En toda guerra es importante no confundir al enemigo. En el combate de la vida cristiana, sucede igual el verdadero enemigo es el pecado y la mentira y Satanás, que es el inductor y el mentiroso por antonomasia. Dios siempre está de nuestra parte. Por eso el mayor error cuando estamos en el pecado es confundirnos y poner a Dios al otro lado, en el otro bando. Sucedió después del primer pecado de la historia, que el hombre se escondió de Dios, la única presencia y la única mirada de la que no tiene sentido esconderse y de la que no debemos temer, pues Dios solamente quiere el perdón y la salvación del pecador.

La realidad es que cuando hacemos las cosas mal, el primer movimiento es ocultarnos. El segundo inmediatamente después es acusar a otro, o lo que es lo mismo auto justificarnos. Es el clásico “no he sido yo” que tiene como consecuencia inmediata “ha sido este”. Una acusación al prójimo.

Hoy Jesús nos enseña algo precioso con ocasión de corregir la hipocresía de los fariseos. Los fariseos dan una cara, muestran una apariencia y en realidad viven lo contrario.
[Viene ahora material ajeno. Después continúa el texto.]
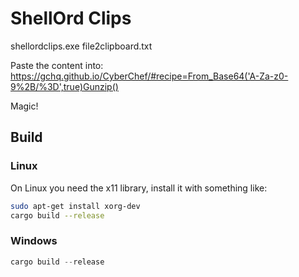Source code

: # ShellOrd Clips

shellordclips.exe file2clipboard.txt

Paste the content into: https://gchq.github.io/CyberChef/#recipe=From_Base64('A-Za-z0-9%2B/%3D',true)Gunzip()

Magic!

## Build

### Linux 

On Linux you need the x11 library, install it with something like:
```bash
sudo apt-get install xorg-dev
cargo build --release
```

### Windows

```powershell
cargo build --release
```

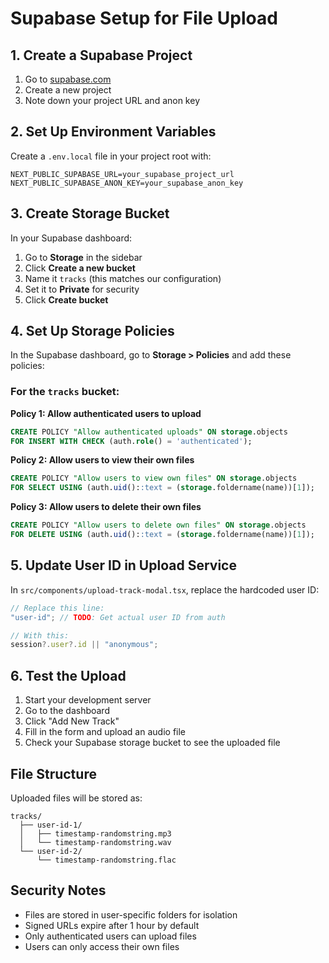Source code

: # Supabase Setup for File Upload

## 1. Create a Supabase Project

1. Go to [supabase.com](https://supabase.com)
2. Create a new project
3. Note down your project URL and anon key

## 2. Set Up Environment Variables

Create a `.env.local` file in your project root with:

```env
NEXT_PUBLIC_SUPABASE_URL=your_supabase_project_url
NEXT_PUBLIC_SUPABASE_ANON_KEY=your_supabase_anon_key
```

## 3. Create Storage Bucket

In your Supabase dashboard:

1. Go to **Storage** in the sidebar
2. Click **Create a new bucket**
3. Name it `tracks` (this matches our configuration)
4. Set it to **Private** for security
5. Click **Create bucket**

## 4. Set Up Storage Policies

In the Supabase dashboard, go to **Storage > Policies** and add these policies:

### For the `tracks` bucket:

**Policy 1: Allow authenticated users to upload**

```sql
CREATE POLICY "Allow authenticated uploads" ON storage.objects
FOR INSERT WITH CHECK (auth.role() = 'authenticated');
```

**Policy 2: Allow users to view their own files**

```sql
CREATE POLICY "Allow users to view own files" ON storage.objects
FOR SELECT USING (auth.uid()::text = (storage.foldername(name))[1]);
```

**Policy 3: Allow users to delete their own files**

```sql
CREATE POLICY "Allow users to delete own files" ON storage.objects
FOR DELETE USING (auth.uid()::text = (storage.foldername(name))[1]);
```

## 5. Update User ID in Upload Service

In `src/components/upload-track-modal.tsx`, replace the hardcoded user ID:

```ts
// Replace this line:
"user-id"; // TODO: Get actual user ID from auth

// With this:
session?.user?.id || "anonymous";
```

## 6. Test the Upload

1. Start your development server
2. Go to the dashboard
3. Click "Add New Track"
4. Fill in the form and upload an audio file
5. Check your Supabase storage bucket to see the uploaded file

## File Structure

Uploaded files will be stored as:

```
tracks/
  ├── user-id-1/
  │   ├── timestamp-randomstring.mp3
  │   └── timestamp-randomstring.wav
  └── user-id-2/
      └── timestamp-randomstring.flac
```

## Security Notes

- Files are stored in user-specific folders for isolation
- Signed URLs expire after 1 hour by default
- Only authenticated users can upload files
- Users can only access their own files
Debajo de una apariencia de justicia y bondad se esconde un corazón injusto y sin amor. Por eso Jesús nos invita a no querer la tentación de ocultar nuestro pecado. Al contrario, se trata de sacarlo de lo escondido, airearlo y presentárselo a Dios, ponerlo ante su misericordia con la certeza de que el perdón tiene la última palabra en nuestra vida.

Al final de nuestra vida todas las mentiras quedarán manifiestas y solo la verdad prevalecerá por eso, nuestra historia es la oportunidad en el tiempo de sacar a la luz todo lo que somos y tenemos para que Dios lo ilumine y no vivamos más en la sombra, en el pecado, en las tinieblas en el error, sino que caminemos a la luz de Dios, que vivamos como hijos del día y no como hijos de las tinieblas que andemos como a plena luz del día, con dignidad.

Adán después del primer pecado dijo: “oí tu voz en el jardín, tuve miedo y me escondí, porque estaba desnudo”. Tuvo miedo y se escondió de Dios.

Jesús dice que no debemos tener miedo de nada ni de nadie, excepto de aquel que tiene poder para arruinar nuestra vida definitivamente, no por la primera muerte, sino por la segunda, la muerte eterna y definitiva, Satanás y sus obras y sus seducciones. De nadie más debemos temer, porque aquellos que pudieran hacernos daño al maltratarnos o perseguirnos, porque nosotros demos testimonio de la verdad solo podrán arrebatarnos la vida temporal de nuestro cuerpo mortal, pero salvaremos nuestras almas y, siendo así que hayamos sido fieles al Señor, al final de los tiempos también nuestro cuerpo resucitará y será transformado y seremos semejantes a Cristo. Por tanto, no hay nada que temer.

Además, Jesús nos invita a vivir, confiando en nuestro Padre del cielo, que será el que nos de las palabras necesarias en el momento en que tengamos que dar testimonio ante los hombres de su amor, de su verdad o justicia, de su presencia, por eso no debemos tener miedo ni estar agobiados, porque Dios Padre nos dará una sabiduría, la del Espíritu Santo que hará enmudecer a nuestros oponentes y que nadie podrá rebatir ni refutar. No debemos tener miedo porque Dios cuida de nosotros y hasta los cabellos de nuestra cabeza están contados: “Si Dios está con nosotros, de nuestra parte ¿a quién podemos temer?” – dice San Pablo.

Vivamos con confianza y entreguémonos a Dios sin condición y sin medida. De Abraham se dice en la primera lectura que actuó así. “El justo vivirá por la fe”. Aquella obediencia de Abraham le fue computada como justicia. Pidamos también nosotros poder vivir así, sin miedo a Dios, sino amando y confiando en É ciegamente, teniendo más bien un único enemigo, el enemigo de nuestra felicidad, el enemigo de nuestra vida, el enemigo de nuestras almas.